• TASK TO COMPLETE:
Every line in the listing is to be echoed verbatim.

• TASK DATA:
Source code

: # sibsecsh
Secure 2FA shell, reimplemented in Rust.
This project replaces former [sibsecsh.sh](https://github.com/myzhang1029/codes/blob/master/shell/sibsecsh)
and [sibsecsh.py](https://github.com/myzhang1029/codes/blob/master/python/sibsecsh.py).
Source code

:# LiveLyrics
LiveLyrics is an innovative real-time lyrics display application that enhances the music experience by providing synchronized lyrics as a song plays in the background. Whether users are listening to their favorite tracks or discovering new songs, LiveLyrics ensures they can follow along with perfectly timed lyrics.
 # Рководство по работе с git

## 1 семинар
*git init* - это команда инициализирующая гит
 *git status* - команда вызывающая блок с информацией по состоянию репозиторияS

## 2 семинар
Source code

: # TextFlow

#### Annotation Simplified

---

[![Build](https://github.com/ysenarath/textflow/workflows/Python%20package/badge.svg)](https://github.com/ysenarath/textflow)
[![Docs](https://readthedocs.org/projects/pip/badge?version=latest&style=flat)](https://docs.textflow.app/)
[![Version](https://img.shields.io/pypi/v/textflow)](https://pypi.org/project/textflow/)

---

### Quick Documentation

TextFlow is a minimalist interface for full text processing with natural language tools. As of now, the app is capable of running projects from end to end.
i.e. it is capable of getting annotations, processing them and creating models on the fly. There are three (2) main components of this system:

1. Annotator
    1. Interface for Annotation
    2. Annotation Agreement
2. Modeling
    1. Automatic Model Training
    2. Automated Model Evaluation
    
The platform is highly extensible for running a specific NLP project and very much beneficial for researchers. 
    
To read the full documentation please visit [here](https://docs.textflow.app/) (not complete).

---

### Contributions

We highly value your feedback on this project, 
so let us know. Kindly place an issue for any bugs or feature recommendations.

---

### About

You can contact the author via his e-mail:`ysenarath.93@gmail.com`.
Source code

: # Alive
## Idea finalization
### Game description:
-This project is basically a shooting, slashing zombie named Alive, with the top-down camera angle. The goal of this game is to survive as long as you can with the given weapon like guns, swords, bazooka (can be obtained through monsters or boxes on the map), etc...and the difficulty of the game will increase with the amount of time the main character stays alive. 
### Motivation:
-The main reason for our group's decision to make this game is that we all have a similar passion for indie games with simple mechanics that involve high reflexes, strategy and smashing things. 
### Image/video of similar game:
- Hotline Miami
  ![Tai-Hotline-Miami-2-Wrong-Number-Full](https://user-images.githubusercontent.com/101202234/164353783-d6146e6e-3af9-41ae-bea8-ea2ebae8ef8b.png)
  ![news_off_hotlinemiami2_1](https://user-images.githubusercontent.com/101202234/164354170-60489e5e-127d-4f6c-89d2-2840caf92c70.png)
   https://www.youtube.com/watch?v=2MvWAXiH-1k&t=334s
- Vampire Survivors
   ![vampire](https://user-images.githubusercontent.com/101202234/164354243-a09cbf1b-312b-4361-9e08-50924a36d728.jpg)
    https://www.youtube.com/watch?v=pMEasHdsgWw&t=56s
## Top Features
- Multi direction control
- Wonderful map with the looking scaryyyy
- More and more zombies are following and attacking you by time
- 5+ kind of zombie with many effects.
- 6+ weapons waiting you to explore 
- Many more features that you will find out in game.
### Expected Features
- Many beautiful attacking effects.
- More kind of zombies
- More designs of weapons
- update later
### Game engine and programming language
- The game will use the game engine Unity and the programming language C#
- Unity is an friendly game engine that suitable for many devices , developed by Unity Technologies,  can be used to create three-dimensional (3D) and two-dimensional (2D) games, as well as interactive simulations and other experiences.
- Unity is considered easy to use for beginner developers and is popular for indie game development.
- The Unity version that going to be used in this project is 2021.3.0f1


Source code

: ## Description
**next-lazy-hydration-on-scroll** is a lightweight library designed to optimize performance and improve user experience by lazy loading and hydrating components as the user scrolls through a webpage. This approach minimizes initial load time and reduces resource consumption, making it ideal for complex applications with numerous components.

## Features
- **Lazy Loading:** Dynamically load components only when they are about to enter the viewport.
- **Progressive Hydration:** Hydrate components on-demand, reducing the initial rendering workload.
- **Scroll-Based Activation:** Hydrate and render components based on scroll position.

• WRITTEN REPLY:
Source code

: # sibsecsh
Secure 2FA shell, reimplemented in Rust.
This project replaces former [sibsecsh.sh](https://github.com/myzhang1029/codes/blob/master/shell/sibsecsh)
and [sibsecsh.py](https://github.com/myzhang1029/codes/blob/master/python/sibsecsh.py).
Source code

:# LiveLyrics
LiveLyrics is an innovative real-time lyrics display application that enhances the music experience by providing synchronized lyrics as a song plays in the background. Whether users are listening to their favorite tracks or discovering new songs, LiveLyrics ensures they can follow along with perfectly timed lyrics.
 # Рководство по работе с git

## 1 семинар
*git init* - это команда инициализирующая гит
 *git status* - команда вызывающая блок с информацией по состоянию репозиторияS

## 2 семинар
Source code

: # TextFlow

#### Annotation Simplified

---

[![Build](https://github.com/ysenarath/textflow/workflows/Python%20package/badge.svg)](https://github.com/ysenarath/textflow)
[![Docs](https://readthedocs.org/projects/pip/badge?version=latest&style=flat)](https://docs.textflow.app/)
[![Version](https://img.shields.io/pypi/v/textflow)](https://pypi.org/project/textflow/)

---

### Quick Documentation

TextFlow is a minimalist interface for full text processing with natural language tools. As of now, the app is capable of running projects from end to end.
i.e. it is capable of getting annotations, processing them and creating models on the fly. There are three (2) main components of this system:

1. Annotator
    1. Interface for Annotation
    2. Annotation Agreement
2. Modeling
    1. Automatic Model Training
    2. Automated Model Evaluation
    
The platform is highly extensible for running a specific NLP project and very much beneficial for researchers. 
    
To read the full documentation please visit [here](https://docs.textflow.app/) (not complete).

---

### Contributions

We highly value your feedback on this project, 
so let us know. Kindly place an issue for any bugs or feature recommendations.

---

### About

You can contact the author via his e-mail:`ysenarath.93@gmail.com`.
Source code

: # Alive
## Idea finalization
### Game description:
-This project is basically a shooting, slashing zombie named Alive, with the top-down camera angle. The goal of this game is to survive as long as you can with the given weapon like guns, swords, bazooka (can be obtained through monsters or boxes on the map), etc...and the difficulty of the game will increase with the amount of time the main character stays alive. 
### Motivation:
-The main reason for our group's decision to make this game is that we all have a similar passion for indie games with simple mechanics that involve high reflexes, strategy and smashing things. 
### Image/video of similar game:
- Hotline Miami
  ![Tai-Hotline-Miami-2-Wrong-Number-Full](https://user-images.githubusercontent.com/101202234/164353783-d6146e6e-3af9-41ae-bea8-ea2ebae8ef8b.png)
  ![news_off_hotlinemiami2_1](https://user-images.githubusercontent.com/101202234/164354170-60489e5e-127d-4f6c-89d2-2840caf92c70.png)
   https://www.youtube.com/watch?v=2MvWAXiH-1k&t=334s
- Vampire Survivors
   ![vampire](https://user-images.githubusercontent.com/101202234/164354243-a09cbf1b-312b-4361-9e08-50924a36d728.jpg)
    https://www.youtube.com/watch?v=pMEasHdsgWw&t=56s
## Top Features
- Multi direction control
- Wonderful map with the looking scaryyyy
- More and more zombies are following and attacking you by time
- 5+ kind of zombie with many effects.
- 6+ weapons waiting you to explore 
- Many more features that you will find out in game.
### Expected Features
- Many beautiful attacking effects.
- More kind of zombies
- More designs of weapons
- update later
### Game engine and programming language
- The game will use the game engine Unity and the programming language C#
- Unity is an friendly game engine that suitable for many devices , developed by Unity Technologies,  can be used to create three-dimensional (3D) and two-dimensional (2D) games, as well as interactive simulations and other experiences.
- Unity is considered easy to use for beginner developers and is popular for indie game development.
- The Unity version that going to be used in this project is 2021.3.0f1


Source code

: ## Description
**next-lazy-hydration-on-scroll** is a lightweight library designed to optimize performance and improve user experience by lazy loading and hydrating components as the user scrolls through a webpage. This approach minimizes initial load time and reduces resource consumption, making it ideal for complex applications with numerous components.

## Features
- **Lazy Loading:** Dynamically load components only when they are about to enter the viewport.
- **Progressive Hydration:** Hydrate components on-demand, reducing the initial rendering workload.
- **Scroll-Based Activation:** Hydrate and render components based on scroll position.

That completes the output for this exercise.